● Task instructions: Go through the entries below and copy each line that holds the word "BitBucket".

---------- Data excerpts

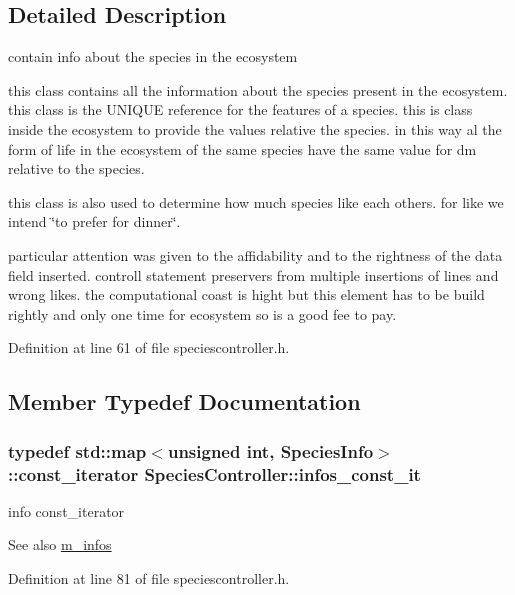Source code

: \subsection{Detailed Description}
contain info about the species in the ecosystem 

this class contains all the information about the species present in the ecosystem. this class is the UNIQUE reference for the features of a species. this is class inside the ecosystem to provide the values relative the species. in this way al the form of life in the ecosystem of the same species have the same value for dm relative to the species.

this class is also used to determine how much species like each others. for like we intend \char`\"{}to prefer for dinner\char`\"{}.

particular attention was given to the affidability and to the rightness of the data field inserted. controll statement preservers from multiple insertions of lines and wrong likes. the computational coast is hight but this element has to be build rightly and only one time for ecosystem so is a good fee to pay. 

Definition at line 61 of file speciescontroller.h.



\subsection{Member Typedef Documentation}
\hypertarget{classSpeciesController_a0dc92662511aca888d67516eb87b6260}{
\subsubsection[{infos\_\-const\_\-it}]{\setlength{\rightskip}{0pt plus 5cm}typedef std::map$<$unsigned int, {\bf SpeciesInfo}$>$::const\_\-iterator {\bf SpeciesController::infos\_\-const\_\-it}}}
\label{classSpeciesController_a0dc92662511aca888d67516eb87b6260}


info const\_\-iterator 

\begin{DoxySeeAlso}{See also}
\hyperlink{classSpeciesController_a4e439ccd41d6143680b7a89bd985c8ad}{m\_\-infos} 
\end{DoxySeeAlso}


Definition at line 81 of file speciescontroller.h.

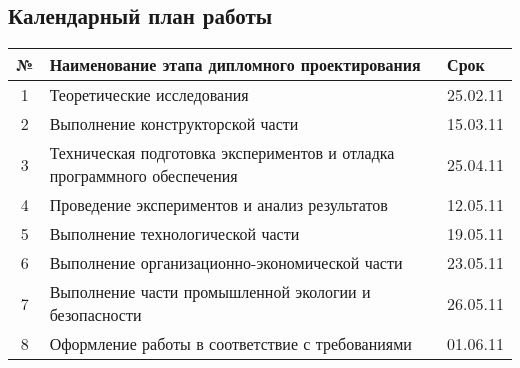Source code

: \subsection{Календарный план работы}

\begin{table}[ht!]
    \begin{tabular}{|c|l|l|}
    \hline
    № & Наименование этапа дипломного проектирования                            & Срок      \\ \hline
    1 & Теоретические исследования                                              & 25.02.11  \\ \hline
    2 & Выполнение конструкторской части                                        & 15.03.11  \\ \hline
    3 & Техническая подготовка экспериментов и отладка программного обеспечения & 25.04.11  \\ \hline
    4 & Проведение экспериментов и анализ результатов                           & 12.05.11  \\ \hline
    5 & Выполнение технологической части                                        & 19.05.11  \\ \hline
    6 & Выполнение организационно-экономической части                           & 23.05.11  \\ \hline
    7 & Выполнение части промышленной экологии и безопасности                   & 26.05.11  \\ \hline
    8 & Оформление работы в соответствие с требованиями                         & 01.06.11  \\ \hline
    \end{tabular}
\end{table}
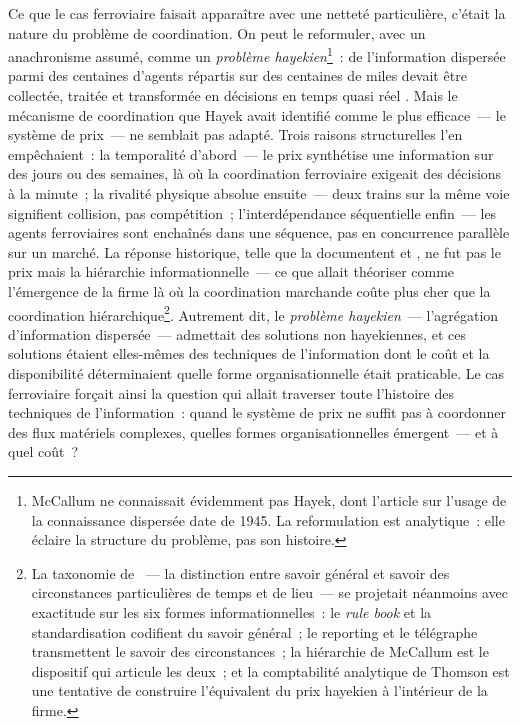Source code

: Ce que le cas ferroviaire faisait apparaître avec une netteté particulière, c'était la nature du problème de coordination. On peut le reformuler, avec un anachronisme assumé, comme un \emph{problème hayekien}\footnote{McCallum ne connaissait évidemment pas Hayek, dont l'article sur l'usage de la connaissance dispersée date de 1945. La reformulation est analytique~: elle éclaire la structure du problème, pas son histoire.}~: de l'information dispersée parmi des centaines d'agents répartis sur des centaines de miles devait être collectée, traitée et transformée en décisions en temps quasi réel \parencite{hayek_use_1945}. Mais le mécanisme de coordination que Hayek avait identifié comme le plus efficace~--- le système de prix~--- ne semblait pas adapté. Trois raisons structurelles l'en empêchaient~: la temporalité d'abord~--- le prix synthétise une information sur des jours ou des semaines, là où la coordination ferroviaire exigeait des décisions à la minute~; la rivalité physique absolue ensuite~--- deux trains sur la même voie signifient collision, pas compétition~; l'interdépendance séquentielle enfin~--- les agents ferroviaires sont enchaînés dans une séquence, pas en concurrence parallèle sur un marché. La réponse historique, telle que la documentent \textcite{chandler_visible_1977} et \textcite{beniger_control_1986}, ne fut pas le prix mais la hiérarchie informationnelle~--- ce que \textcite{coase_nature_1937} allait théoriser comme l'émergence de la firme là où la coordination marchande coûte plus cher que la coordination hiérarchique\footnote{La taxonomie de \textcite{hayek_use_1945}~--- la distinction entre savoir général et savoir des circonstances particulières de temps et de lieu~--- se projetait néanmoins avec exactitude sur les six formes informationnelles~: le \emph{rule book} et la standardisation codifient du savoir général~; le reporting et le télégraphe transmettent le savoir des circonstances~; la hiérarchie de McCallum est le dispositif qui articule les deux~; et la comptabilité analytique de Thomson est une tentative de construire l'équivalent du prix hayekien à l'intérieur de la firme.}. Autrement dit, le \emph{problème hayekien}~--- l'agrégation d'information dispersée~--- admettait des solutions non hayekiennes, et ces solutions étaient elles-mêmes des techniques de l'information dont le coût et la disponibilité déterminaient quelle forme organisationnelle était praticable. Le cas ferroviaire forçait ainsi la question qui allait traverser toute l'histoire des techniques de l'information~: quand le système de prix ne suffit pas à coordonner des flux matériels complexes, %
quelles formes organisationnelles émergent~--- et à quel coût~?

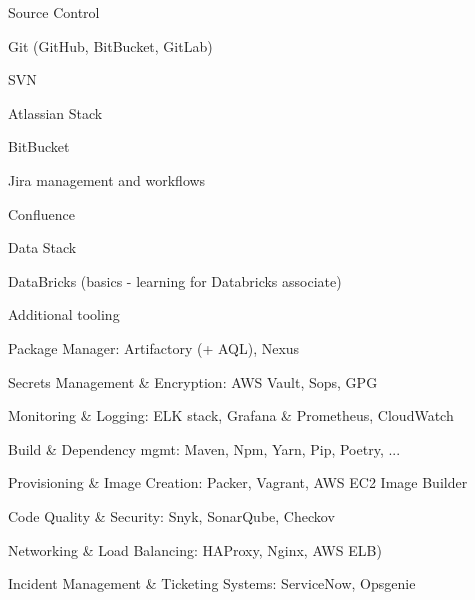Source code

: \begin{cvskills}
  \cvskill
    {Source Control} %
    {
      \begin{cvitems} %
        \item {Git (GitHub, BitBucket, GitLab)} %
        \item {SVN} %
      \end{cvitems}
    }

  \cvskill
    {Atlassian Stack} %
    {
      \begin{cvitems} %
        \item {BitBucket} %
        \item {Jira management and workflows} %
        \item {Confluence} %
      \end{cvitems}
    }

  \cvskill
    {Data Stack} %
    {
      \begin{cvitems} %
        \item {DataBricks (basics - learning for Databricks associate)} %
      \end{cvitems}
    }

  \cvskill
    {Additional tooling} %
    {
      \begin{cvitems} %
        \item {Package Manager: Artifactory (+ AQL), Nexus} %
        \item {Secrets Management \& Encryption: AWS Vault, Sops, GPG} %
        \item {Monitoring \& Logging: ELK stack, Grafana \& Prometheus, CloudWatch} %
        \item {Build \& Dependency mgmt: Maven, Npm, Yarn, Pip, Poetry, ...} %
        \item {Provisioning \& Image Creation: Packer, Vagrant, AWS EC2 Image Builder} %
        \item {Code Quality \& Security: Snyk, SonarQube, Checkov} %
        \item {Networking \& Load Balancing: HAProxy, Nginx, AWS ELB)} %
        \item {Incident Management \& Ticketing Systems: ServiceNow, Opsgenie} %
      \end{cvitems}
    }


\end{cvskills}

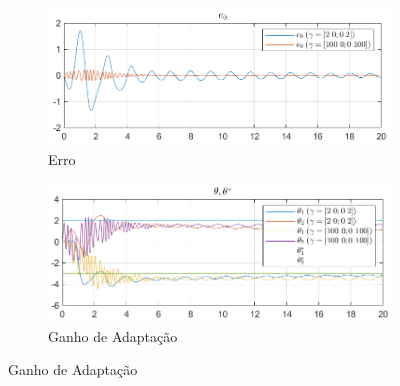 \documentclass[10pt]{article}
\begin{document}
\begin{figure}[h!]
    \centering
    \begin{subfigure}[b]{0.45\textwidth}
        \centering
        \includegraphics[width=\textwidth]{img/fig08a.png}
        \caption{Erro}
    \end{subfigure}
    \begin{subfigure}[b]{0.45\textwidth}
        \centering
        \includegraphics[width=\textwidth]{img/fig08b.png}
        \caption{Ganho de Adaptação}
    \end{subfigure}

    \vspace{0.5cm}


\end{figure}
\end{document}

--------------------
---------- Data excerpts

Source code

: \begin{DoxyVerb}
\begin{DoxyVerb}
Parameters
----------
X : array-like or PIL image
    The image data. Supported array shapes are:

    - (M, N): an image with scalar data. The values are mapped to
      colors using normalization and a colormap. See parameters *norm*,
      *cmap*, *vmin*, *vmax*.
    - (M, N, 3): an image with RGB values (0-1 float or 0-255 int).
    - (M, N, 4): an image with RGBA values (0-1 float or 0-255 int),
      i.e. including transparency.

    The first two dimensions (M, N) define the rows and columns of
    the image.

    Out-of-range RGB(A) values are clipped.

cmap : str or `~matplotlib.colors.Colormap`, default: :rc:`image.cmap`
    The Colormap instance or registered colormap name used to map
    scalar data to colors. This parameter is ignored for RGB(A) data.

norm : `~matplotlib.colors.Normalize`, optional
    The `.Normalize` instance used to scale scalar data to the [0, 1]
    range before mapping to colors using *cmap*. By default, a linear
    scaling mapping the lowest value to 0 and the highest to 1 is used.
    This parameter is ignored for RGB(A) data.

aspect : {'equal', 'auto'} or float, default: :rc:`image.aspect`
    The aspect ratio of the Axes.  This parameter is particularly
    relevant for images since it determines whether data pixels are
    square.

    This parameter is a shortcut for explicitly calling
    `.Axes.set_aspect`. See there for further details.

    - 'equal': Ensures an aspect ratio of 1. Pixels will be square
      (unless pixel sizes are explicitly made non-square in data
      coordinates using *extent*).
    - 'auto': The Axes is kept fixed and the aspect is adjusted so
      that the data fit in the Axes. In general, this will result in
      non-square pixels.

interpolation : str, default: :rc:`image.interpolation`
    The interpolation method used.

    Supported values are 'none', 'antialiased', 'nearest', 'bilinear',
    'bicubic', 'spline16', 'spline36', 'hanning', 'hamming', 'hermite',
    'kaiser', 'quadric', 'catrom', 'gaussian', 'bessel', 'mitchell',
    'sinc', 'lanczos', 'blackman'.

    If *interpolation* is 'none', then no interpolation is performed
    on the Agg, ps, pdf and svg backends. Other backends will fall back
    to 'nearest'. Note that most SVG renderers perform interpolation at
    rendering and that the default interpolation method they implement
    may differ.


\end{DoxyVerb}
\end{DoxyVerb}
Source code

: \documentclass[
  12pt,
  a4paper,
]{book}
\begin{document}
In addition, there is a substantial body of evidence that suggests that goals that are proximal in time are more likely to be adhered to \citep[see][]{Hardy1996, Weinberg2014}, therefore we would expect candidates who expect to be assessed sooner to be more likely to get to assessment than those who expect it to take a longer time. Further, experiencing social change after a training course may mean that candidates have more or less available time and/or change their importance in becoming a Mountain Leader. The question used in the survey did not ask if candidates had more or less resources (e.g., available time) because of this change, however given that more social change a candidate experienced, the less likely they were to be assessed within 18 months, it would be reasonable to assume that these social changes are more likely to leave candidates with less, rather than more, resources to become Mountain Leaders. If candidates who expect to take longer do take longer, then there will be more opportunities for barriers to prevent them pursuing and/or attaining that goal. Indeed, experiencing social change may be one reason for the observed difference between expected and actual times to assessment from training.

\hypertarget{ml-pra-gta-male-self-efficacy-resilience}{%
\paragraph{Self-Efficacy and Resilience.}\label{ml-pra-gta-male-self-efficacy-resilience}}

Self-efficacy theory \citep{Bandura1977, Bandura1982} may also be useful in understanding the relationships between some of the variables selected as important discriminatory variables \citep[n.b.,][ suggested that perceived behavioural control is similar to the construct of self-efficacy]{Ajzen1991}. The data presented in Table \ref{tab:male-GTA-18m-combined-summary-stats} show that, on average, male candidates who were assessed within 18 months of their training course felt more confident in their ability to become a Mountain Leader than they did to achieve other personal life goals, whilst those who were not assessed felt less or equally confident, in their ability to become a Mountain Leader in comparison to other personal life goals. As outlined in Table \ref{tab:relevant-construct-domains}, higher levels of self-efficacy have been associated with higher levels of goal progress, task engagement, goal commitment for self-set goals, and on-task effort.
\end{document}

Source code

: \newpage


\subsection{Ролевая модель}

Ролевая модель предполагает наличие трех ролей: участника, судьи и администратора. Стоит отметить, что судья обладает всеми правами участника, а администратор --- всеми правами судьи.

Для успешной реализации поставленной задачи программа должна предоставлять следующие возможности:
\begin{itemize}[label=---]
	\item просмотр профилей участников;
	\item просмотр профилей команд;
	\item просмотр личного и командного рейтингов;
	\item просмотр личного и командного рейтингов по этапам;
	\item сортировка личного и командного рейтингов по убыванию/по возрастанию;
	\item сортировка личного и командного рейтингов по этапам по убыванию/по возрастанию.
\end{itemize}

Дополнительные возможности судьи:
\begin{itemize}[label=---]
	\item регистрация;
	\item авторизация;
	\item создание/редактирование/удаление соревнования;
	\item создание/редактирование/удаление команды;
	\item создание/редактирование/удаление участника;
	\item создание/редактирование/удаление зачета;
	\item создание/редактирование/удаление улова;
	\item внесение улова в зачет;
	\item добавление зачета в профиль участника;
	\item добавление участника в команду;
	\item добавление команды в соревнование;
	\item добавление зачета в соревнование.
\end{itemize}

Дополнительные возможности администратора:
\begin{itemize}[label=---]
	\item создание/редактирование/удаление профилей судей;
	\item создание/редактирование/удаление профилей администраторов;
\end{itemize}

--------------------

● Result of the exercise:
        \item {Git (GitHub, BitBucket, GitLab)} %
        \item {BitBucket} %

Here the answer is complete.